January, 2008, West Coast Performer Magazine
By Michael Fortes
If there’s one thing that ‘90s Britpop taught us, it’s that sex, drugs and rock ‘n’ roll not only sound great together, they never go out of style. And though The Purrs are actually from Seattle, they have absorbed the sounds and the vibes of their musical compadres across the pond. Double-tracked vocals and reverbed guitars are the order of the day on The Chemistry That Keeps Us Together, with the band occasionally jamming out on a groove like a more disciplined, song-oriented cousin of Brian Jonestown Massacre.
There’s a very, very dark thread woven throughout the album. It gets no darker than the opening line of “You Don’t Look So Good” as vocalist Jima bluntly observes, “nothing kills a buzz like a botched suicide.” “Disconnected” also lives up to its title, again with the blunt opening approach: “I know you’re suffering / I don’t really give a damn,” and the druggy band-aid confession: “I had a handful of pills so I took them all.” The old alcoholic stand-by comes into play as well in “Rainbow Afternoon” as a depressed narrator sits in a bar and thinks, “maybe I’d rather just lay down and die.”
Sex and love are also covered, cynically so in “Yes I Do,” where a damned if you do, damned if you don’t philosophy supersedes all thought: “If you try too hard to love her / She will leave you / If you act like you don’t want her / She’ll believe you.”

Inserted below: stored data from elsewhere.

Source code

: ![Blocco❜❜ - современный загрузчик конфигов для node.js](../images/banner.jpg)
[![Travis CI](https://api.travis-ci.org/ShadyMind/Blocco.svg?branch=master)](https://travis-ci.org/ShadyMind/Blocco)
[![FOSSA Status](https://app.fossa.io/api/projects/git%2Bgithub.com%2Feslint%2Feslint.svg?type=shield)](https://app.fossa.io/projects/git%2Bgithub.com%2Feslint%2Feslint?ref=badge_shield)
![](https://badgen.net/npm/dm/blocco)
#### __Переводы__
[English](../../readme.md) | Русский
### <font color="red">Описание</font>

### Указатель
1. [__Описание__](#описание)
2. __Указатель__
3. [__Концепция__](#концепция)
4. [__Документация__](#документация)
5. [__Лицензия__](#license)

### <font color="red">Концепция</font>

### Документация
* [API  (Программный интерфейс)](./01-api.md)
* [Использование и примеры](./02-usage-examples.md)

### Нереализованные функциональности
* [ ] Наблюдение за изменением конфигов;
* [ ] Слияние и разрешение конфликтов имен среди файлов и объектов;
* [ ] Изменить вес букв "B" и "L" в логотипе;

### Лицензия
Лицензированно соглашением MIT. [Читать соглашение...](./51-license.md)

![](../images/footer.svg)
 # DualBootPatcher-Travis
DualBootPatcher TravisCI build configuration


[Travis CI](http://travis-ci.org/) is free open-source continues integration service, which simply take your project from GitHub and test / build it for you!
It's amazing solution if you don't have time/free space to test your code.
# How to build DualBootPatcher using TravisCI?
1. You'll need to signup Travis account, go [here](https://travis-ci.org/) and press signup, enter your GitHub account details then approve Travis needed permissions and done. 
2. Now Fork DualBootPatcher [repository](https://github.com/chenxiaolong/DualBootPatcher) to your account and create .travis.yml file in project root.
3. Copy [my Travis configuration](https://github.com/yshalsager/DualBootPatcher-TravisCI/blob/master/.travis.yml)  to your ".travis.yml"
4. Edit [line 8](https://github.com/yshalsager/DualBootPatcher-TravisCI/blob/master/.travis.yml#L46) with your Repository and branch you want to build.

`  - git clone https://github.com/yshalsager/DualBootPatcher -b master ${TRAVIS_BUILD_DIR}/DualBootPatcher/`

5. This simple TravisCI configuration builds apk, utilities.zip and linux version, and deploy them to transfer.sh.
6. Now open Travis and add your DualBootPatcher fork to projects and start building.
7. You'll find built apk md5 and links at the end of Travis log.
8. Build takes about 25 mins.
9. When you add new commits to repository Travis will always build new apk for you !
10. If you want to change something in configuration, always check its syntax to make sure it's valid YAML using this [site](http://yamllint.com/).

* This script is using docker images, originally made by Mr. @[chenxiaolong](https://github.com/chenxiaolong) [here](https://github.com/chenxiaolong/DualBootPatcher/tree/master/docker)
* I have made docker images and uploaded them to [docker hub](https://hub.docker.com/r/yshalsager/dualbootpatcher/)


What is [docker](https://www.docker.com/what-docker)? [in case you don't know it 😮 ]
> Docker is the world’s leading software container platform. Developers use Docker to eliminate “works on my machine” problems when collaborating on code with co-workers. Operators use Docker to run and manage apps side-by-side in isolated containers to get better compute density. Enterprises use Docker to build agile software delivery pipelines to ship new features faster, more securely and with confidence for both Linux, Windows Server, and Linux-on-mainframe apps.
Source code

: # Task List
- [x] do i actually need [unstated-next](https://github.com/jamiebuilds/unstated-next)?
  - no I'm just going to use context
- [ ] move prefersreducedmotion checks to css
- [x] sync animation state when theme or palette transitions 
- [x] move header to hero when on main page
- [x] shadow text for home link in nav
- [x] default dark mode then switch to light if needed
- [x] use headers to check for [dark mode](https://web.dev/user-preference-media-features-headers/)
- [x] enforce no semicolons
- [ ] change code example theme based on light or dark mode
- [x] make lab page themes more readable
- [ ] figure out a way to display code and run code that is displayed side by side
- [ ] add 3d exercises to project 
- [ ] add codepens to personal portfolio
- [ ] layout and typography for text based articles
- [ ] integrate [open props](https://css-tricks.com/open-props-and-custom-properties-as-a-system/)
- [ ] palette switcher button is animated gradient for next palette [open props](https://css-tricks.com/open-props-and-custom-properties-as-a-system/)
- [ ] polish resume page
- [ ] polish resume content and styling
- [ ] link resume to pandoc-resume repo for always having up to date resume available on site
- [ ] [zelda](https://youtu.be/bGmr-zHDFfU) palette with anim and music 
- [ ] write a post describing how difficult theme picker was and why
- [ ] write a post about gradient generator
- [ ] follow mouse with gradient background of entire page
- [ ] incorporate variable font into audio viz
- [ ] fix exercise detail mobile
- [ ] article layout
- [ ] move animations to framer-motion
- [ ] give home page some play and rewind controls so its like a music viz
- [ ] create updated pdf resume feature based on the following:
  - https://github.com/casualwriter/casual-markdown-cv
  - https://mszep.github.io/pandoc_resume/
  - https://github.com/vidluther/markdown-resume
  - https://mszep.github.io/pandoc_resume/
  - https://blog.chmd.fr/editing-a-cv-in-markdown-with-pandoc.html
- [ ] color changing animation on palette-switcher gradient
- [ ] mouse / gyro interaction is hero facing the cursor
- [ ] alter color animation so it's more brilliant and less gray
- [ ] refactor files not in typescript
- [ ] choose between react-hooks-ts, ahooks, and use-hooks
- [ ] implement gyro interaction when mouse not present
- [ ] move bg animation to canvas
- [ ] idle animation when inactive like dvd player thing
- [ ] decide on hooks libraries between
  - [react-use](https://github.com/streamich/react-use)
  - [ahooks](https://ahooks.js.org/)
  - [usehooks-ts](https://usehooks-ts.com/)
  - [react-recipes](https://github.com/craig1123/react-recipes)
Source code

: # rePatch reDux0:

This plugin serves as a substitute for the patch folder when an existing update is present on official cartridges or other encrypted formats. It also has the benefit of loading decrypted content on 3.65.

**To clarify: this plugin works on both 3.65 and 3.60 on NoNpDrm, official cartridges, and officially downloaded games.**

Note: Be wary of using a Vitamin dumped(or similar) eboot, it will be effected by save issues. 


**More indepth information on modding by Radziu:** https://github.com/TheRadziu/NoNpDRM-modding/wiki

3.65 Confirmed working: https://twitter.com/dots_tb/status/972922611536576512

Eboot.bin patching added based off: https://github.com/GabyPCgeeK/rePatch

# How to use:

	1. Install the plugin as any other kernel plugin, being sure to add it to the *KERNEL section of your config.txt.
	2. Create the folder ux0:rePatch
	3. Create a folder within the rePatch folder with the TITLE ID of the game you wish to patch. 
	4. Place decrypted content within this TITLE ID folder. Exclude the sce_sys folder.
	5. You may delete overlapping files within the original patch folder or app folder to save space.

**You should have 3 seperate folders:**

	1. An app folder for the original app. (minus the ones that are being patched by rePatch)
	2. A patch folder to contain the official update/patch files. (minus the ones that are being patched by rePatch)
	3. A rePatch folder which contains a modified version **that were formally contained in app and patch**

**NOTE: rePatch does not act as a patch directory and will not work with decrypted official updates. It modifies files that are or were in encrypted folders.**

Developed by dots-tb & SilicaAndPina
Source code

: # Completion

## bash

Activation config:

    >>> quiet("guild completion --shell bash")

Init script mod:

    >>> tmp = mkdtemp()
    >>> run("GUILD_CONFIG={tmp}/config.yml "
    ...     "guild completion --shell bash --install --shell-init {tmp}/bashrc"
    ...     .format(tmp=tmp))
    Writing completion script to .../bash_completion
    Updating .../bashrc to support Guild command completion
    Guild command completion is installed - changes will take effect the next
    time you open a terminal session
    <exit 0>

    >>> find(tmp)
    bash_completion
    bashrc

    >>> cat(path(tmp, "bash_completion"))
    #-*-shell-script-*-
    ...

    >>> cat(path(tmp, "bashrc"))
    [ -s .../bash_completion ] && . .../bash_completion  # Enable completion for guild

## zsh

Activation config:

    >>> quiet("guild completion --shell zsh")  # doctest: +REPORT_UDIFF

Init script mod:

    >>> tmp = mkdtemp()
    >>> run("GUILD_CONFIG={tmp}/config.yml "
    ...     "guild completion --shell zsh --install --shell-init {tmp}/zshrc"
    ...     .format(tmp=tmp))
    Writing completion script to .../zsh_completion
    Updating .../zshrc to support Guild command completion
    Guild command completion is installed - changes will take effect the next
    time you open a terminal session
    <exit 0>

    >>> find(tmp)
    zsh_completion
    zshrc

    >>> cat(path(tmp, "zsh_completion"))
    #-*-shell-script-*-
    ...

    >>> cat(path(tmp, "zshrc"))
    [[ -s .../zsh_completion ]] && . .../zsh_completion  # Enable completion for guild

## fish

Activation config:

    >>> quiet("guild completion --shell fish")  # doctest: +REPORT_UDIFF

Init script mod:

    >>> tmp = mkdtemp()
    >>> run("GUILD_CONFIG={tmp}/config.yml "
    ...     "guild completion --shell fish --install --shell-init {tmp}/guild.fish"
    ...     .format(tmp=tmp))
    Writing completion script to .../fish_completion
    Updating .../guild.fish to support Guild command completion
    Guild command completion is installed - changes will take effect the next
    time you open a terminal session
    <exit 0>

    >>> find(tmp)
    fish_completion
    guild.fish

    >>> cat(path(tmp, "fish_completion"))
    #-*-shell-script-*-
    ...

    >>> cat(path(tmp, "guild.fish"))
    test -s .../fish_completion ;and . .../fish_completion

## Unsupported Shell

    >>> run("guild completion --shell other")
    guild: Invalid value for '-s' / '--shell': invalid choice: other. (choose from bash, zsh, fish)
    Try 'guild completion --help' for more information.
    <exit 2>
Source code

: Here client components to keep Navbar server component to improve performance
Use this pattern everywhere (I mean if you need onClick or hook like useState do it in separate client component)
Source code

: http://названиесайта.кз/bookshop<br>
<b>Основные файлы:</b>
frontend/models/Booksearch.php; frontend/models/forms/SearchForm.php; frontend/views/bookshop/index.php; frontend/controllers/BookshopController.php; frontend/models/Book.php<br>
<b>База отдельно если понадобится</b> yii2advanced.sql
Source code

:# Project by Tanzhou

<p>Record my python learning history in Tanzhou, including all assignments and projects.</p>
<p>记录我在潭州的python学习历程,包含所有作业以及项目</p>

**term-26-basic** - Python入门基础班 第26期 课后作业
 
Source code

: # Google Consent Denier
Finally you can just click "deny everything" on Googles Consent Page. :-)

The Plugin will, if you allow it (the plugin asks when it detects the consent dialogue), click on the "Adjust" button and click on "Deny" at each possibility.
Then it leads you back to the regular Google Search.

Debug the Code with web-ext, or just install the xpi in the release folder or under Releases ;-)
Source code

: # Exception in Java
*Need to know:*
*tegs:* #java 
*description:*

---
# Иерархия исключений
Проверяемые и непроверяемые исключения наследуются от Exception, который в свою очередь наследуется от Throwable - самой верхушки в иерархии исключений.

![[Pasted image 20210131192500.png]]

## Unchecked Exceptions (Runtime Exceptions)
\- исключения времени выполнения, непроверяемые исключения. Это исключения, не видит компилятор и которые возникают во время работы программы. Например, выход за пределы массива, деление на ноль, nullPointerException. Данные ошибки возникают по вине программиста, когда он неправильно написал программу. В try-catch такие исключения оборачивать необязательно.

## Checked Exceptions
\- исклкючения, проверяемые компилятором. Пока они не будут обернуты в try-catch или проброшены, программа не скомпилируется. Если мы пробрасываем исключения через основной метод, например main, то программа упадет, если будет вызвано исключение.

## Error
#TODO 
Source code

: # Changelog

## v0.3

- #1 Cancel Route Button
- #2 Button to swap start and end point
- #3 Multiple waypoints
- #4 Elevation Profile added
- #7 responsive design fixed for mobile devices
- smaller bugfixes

“She’s Got Chemicals” is ultimately the best entry here. With its classic use of drugs as a metaphor for love (“I can’t resist the buzz she gives ... Those chemicals are right here in my mind”), the song whose lyrics gave the album its title provides the most positive and heartwarming emotions. What’s more, its melodic refrain makes it the catchiest, most radio-friendly tune of the bunch.